Medya Arkası (01.05.2018)

Medya Arkası (01.05.2018)
Köşe yazarlarının gündeminde Cumhurbaşkanlığı seçimleri vardı. İşte günün öne çıkan yazıları:

Meral Hanım’a hiç ilişmiyor / Yazgülü Aldoğan / Posta 

İlginçtir AKP yöneticileri, CHP’nin adayını CHP’lilerden fazla merak ediyor. Her gün, her dakika CHP’nin adayını açıklaması için sıkıştırıyorlar.

Hele Cumhurbaşkanı durup durup Kılıçdaroğlu’nu mindere çağırıyor, gözüne kestirdi, boyu daha kısa diye mi, dişine göre mi buldu?

Kemal Bey aday olmayacağını söyledi, niye ısrar ediyorsunuz? Meral Hanım’ın adını niye ağzına almıyor?

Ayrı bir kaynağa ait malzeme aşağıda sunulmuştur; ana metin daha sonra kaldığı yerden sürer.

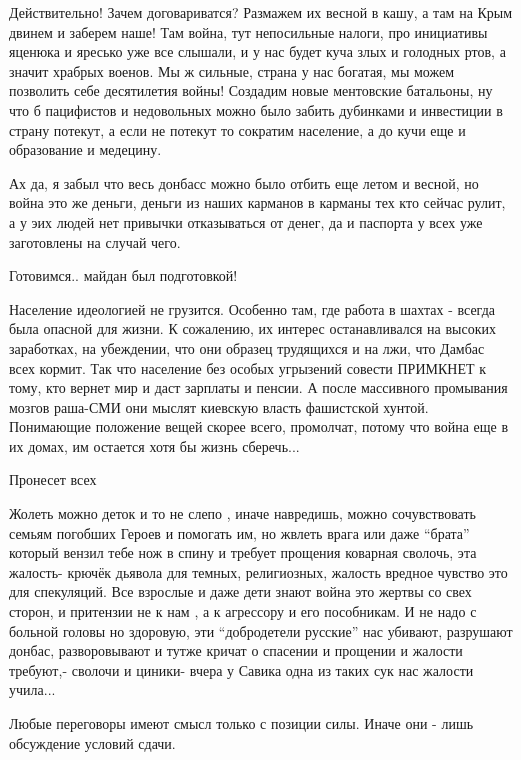 \begin{itemize}
Действительно! Зачем договариватся? Размажем их весной в кашу, а там на Крым
двинем и заберем наше! Там война, тут непосильные налоги, про инициативы
яценюка и яресько уже все слышали, и у нас будет куча злых и голодных ртов, а
значит храбрых военов. Мы ж сильные, страна у нас богатая, мы можем позволить
себе десятилетия войны! Создадим новые ментовские батальоны, ну что б
пацифистов и недовольных можно было забить дубинками и инвестиции в страну
потекут, а если не потекут то сократим население, а до кучи еще и образование и
медецину.

Ах да, я забыл что весь донбасс можно было отбить еще летом и весной, но война
это же деньги, деньги из наших карманов в карманы тех кто сейчас рулит, а у эих
людей нет привычки отказываться от денег, да и паспорта у всех уже заготовлены
на случай чего.


Готовимся.. майдан был подготовкой!


Население идеологией не грузится. Особенно там, где работа в шахтах - всегда
была опасной для жизни. К сожалению, их интерес останавливался на высоких
заработках, на убеждении, что они образец трудящихся и на лжи, что Дамбас всех
кормит. Так что население без особых угрызений совести ПРИМКНЕТ к тому, кто
вернет мир и даст зарплаты и пенсии. А после массивного промывания мозгов
раша-СМИ они мыслят киевскую власть фашистской хунтой. Понимающие положение
вещей скорее всего, промолчат, потому что война еще в их домах, им остается
хотя бы жизнь сберечь...

Пронесет всех


Жолеть можно деток и то не слепо , иначе навредишь, можно сочувствовать семьям
погобших Героев и помогать им, но жвлеть врага или даже \enquote{брата} который вензил
тебе нож в спину и требует прощения коварная сволочь, эта жалость- крючёк
дьявола для темных, религиозных, жалость вредное чувство это для спекуляций.
Все взрослые и даже дети знают война это жертвы со свех сторон, и притензии не
к нам , а к агрессору и его пособникам. И не надо с больной головы но здоровую,
эти \enquote{добродетели русские} нас убивают, разрушают донбас, разворовывают и тутже
кричат о спасении и прощении и жалости требуют,- сволочи и циники- вчера у
Савика одна из таких сук нас жалости учила...


Любые переговоры имеют смысл только с позиции силы. Иначе они - лишь обсуждение условий сдачи.


\end{itemize}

Onu aktrollere bırakıyor, onlar da edep ve haysiyet düşmanı olarak neler söylüyor, utanç verici. Bunları herkes görüyor. Medyanın büyük bölümü kontrollerinde olabilir ama, tirajlar da hiç bu kadar düşük olmamıştı.

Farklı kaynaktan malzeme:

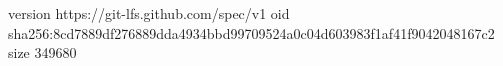 version https://git-lfs.github.com/spec/v1
oid sha256:8cd7889df276889dda4934bbd99709524a0c04d603983f1af41f9042048167c2
size 349680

80 milyonluk ülkede, gazete okuyan kalmadı! Dağıtımda da sorun var. Büyük şehirlerin dışında gazete tirajları düşük diye, almak istesen bile satan yok! Teknolojinin de payı var elbette, artık internetten okunuyor deseniz, gazeteyi kağıttan okumaya benzemez. İnternette ne her haberi bulabilirsiniz, ne de bütünü görebilirsiniz.

Geriye kalıyor sosyal medya. Orada da bilgi kirliliği var. Paralı troller var. Sonunda insanlar kapalı gruplar içinde haberleşiyor. WhatsApp en yoğun haberleşme biçimi haline dönüyor. Tek tip yayın yapan televizyonlardan bahsetmiyorum bile! Ama orada da reytingler düştü ve hatırlatırım, maruz kalmanın fazlası fazladır ve ters teper

Gül’ün CHP’ye faturası / Fatih Altaylı / Habertürk 

HAZIRLIKSIZ İMAJI

CHP’nin adayını geç açıklamasını normal şartlarda normal bulurdum.

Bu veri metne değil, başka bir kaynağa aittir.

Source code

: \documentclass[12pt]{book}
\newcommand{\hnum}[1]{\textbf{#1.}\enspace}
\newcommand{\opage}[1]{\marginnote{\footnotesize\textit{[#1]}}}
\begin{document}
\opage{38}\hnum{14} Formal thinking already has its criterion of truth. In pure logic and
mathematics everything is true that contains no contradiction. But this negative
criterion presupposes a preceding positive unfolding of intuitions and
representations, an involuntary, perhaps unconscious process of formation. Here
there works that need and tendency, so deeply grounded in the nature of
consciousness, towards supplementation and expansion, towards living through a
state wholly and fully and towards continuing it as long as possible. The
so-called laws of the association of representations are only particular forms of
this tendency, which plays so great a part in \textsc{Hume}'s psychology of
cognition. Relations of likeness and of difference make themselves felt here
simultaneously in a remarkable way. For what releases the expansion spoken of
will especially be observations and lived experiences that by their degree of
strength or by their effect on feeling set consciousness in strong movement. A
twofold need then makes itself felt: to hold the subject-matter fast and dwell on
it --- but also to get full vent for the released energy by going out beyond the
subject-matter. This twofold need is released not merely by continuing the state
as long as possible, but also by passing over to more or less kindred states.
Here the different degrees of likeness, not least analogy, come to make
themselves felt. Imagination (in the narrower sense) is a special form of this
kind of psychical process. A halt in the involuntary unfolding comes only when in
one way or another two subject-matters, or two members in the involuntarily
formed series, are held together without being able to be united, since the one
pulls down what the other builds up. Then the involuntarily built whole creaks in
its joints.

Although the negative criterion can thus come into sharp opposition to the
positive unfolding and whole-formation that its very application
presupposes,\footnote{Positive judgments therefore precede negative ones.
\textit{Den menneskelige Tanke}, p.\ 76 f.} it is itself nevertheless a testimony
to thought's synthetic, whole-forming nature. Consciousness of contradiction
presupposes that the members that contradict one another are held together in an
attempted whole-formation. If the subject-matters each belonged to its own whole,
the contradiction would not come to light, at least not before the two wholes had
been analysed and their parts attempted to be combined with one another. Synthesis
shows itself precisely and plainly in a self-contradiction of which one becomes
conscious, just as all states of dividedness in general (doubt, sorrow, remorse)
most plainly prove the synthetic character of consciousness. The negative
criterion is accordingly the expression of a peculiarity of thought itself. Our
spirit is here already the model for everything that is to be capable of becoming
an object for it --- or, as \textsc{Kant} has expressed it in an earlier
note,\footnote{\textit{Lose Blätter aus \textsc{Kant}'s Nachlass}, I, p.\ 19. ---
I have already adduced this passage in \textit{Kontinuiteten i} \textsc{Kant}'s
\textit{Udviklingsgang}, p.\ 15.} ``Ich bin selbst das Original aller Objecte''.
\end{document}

Süre varken, sonuna kadar kullanabilirsin.

Kampanyaya başlamak açısından dezavantaj olabilir ama adayın kurtlar sofrasına atılmasını geciktirmek açısından da bir avantaj olabilir.

Fakat Abdullah Gül konusu ortaya çıkınca bu tez geçerliliğini yitiriyor.

Çünkü bu kez de tam tersine “hazırlıksızmış” imajı oluşuyor.

28 Şubat’ın sivil ayağı operasyonu mu geliyor? / Ahmet Hakan / Hürriyet

CHP’DEKİ ADAYLIK BORSASINDA SON DURUM

- HAFTA SONU: İlhan Kesici yükselişe geçti... Kemal Bey’in yanında görülmüş. Baş başa iki saat görüşmüşler falan.

- DÜN BİR ARA: “Yılmaz Büyükerşen olmayacak” denmeye başladı. Eskişehir Belediye Meclisi’nde AK Parti ile MHP’li üyelerin sayısı CHP’yi geçiyormuş... Büyükerşen aday olursa Eskişehir, CHP’nin elinden gidermiş falan...

- PAZAR GÜNÜ: Ali Babacanismi dolaşmaya başladı ortalıkta... Bir dayanağı yoktu bu dedikodunun... Ama nedense yine de konuşuluyordu.

- YİNE HAFTA SONU: CHP’yi iyi bilen biri, “Çok şaşırtıcı, içe sinecek, bu zamana kadar adı duyulmamış bir aday çıkacak” dedi. Ama kim olduğunu ifşa ederim diye bana söylemedi. Haklıydı. Ederdim.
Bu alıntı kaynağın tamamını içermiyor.